Both geophysical hazards (volcanoes and earthquakes) and anthropogenic sources (chemical and nuclear explosions) release energy as mechanical waves (seismic and acoustic). As these waves move through the interfaces between the ground, ocean, and atmosphere, they pick up information about the media they traveled through. By analyzing these waves, researchers gather clues to help them identify the wave’s source location and characteristics, such as its type (geophysical or anthropogenic), yield, and depth. Livermore researchers are refining modeling efforts using joint seismoacoustic analysis to further reduce uncertainty in these event localization and characterization efforts.
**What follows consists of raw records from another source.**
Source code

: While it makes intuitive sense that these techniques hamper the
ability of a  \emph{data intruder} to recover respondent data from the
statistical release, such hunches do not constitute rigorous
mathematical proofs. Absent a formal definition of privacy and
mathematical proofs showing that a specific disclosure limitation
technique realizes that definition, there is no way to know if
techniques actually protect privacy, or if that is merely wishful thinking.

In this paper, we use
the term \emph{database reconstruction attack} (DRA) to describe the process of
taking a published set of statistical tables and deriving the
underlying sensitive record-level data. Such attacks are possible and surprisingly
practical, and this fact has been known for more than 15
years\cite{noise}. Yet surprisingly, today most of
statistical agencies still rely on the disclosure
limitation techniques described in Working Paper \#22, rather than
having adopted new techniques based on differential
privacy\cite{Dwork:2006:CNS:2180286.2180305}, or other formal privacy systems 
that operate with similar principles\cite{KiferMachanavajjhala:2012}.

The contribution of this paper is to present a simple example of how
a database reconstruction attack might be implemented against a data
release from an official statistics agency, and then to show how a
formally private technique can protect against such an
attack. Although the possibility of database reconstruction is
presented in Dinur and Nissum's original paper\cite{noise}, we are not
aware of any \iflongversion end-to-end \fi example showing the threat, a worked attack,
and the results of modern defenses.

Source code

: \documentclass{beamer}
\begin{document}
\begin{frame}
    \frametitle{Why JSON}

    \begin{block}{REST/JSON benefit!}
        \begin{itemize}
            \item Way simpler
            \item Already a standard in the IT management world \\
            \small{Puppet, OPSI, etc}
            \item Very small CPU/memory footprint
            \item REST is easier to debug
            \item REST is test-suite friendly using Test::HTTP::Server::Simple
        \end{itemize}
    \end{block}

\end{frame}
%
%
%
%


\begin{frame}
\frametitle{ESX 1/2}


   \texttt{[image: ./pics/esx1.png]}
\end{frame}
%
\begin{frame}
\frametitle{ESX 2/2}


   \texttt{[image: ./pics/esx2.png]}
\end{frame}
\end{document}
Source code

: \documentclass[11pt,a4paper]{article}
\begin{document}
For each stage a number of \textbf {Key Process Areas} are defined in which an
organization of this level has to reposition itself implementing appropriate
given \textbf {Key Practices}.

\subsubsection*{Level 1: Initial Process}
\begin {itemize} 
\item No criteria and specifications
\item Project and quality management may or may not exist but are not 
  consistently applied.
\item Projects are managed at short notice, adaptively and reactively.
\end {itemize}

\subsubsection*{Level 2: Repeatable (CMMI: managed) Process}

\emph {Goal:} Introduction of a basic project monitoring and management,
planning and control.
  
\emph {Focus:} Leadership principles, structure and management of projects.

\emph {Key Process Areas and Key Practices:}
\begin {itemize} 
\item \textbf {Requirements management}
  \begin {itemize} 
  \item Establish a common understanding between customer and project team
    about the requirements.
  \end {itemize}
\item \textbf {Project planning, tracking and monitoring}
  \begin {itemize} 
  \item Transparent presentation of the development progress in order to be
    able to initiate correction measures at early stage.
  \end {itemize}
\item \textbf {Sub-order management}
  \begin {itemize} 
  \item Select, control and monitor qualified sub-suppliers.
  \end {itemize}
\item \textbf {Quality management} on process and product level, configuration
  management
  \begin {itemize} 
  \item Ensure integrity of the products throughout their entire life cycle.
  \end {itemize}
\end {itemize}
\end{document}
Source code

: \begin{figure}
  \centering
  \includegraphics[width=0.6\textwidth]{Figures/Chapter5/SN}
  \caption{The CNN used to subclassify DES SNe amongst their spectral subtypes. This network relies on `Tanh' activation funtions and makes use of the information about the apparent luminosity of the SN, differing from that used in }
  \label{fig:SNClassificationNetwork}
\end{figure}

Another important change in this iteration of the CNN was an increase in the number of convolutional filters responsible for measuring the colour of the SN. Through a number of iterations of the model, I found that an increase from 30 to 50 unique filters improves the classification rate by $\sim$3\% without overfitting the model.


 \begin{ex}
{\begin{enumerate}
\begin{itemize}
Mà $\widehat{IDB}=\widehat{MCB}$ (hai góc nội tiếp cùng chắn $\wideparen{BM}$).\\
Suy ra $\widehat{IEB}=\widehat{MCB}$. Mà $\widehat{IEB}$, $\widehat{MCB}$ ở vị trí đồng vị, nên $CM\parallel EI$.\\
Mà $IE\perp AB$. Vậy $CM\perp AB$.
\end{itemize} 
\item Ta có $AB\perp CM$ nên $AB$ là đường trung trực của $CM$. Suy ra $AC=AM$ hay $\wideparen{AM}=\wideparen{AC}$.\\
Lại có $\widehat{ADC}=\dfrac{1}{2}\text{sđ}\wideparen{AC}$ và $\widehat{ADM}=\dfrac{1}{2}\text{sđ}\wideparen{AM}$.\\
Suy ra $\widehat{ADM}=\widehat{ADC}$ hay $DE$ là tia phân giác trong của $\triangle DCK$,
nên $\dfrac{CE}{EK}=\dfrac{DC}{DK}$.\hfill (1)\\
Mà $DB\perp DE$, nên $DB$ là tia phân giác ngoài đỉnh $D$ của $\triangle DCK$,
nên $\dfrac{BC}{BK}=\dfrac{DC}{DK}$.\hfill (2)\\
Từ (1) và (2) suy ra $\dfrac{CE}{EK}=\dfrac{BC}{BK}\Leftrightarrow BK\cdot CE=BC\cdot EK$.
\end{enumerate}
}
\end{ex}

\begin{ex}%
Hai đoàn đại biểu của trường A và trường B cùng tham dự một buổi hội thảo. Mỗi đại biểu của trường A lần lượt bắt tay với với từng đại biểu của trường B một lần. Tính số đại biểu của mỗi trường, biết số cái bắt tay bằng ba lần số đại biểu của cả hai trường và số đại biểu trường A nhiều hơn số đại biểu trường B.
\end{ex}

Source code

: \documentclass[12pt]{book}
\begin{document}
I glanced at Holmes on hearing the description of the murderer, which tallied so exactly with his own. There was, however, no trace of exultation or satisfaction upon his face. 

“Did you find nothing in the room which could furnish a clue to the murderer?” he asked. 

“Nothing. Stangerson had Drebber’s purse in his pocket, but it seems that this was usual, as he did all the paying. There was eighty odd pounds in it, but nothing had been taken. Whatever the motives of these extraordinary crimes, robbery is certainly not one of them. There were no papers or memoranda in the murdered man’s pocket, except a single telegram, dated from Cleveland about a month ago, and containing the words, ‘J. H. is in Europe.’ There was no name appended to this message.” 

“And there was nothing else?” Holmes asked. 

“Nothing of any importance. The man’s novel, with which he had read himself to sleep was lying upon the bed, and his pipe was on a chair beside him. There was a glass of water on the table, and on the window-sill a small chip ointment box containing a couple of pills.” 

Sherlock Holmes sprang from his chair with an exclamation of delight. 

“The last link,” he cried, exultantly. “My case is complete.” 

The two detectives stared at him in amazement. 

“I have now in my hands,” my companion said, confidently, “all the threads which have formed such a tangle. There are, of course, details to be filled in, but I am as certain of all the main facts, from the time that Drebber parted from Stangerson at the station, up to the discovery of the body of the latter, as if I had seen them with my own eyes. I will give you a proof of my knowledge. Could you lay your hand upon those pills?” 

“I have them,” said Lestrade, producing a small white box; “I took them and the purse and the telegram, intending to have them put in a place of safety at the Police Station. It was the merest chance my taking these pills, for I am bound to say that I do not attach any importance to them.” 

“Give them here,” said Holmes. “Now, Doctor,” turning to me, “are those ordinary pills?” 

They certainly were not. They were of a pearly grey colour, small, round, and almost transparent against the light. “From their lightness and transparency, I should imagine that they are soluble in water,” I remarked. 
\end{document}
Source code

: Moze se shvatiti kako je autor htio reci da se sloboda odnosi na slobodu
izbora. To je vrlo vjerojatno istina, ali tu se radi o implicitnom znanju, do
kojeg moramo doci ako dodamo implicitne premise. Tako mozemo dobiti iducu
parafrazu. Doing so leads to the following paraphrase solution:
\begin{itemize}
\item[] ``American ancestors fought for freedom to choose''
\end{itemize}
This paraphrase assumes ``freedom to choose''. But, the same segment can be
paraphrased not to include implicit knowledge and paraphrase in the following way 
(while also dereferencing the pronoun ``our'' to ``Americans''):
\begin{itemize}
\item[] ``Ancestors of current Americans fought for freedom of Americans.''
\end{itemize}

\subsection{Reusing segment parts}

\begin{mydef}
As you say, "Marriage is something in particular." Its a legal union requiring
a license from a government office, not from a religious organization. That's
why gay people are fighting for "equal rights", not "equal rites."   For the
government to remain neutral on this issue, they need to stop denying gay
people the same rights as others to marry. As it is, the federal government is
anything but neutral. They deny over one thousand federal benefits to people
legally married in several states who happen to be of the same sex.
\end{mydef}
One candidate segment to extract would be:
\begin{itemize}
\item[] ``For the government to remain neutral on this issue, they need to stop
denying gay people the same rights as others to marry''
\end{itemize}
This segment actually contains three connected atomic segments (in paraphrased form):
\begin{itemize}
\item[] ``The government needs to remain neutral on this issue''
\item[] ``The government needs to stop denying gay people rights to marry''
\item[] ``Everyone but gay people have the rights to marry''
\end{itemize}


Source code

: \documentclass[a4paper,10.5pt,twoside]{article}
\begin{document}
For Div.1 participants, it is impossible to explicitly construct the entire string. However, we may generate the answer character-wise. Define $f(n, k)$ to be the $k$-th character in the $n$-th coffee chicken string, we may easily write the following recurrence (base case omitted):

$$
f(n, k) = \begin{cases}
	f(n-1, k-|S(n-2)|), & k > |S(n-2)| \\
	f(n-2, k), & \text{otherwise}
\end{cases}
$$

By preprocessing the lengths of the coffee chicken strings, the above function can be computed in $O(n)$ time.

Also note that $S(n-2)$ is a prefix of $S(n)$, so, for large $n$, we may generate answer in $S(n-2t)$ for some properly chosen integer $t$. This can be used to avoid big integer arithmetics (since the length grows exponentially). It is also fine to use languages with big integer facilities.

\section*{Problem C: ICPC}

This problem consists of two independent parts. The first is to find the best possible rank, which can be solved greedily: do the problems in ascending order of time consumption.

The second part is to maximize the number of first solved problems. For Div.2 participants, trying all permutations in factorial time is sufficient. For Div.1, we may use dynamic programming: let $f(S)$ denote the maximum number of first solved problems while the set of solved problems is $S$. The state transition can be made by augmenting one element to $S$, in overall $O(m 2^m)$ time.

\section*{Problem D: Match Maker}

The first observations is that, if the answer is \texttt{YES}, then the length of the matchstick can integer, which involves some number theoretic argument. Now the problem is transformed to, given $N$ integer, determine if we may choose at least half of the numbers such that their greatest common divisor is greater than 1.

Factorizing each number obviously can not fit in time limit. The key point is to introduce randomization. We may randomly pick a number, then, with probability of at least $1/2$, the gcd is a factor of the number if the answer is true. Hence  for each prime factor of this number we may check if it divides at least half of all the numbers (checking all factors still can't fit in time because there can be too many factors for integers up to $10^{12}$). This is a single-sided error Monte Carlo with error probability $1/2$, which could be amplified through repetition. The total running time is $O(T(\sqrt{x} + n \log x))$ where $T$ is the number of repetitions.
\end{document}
In one study, Sean Ford and Oleg Vorobiev (both AEED) looked at the mechanism for acoustic wave generation transitions from gas-generated at the surface to spall-induced at depth. (Spall is the heaving of the surface due to the pressure wave from an explosion at depth interacting with the surface.) Although the two wave states are individually well described, the transition between the states is difficult to model due to the complex geomaterials beneath the surface. The team performed a numerical study using a Eulerian hydrocode that incorporated a variety of geomaterials with different strength and porosity. Their numerical predictions agreed with observations and recordings from experiments at the Nevada National Security Site (NNSS). Further numerical modeling of this type can improve seismoacoustic inference models for buried explosive yield.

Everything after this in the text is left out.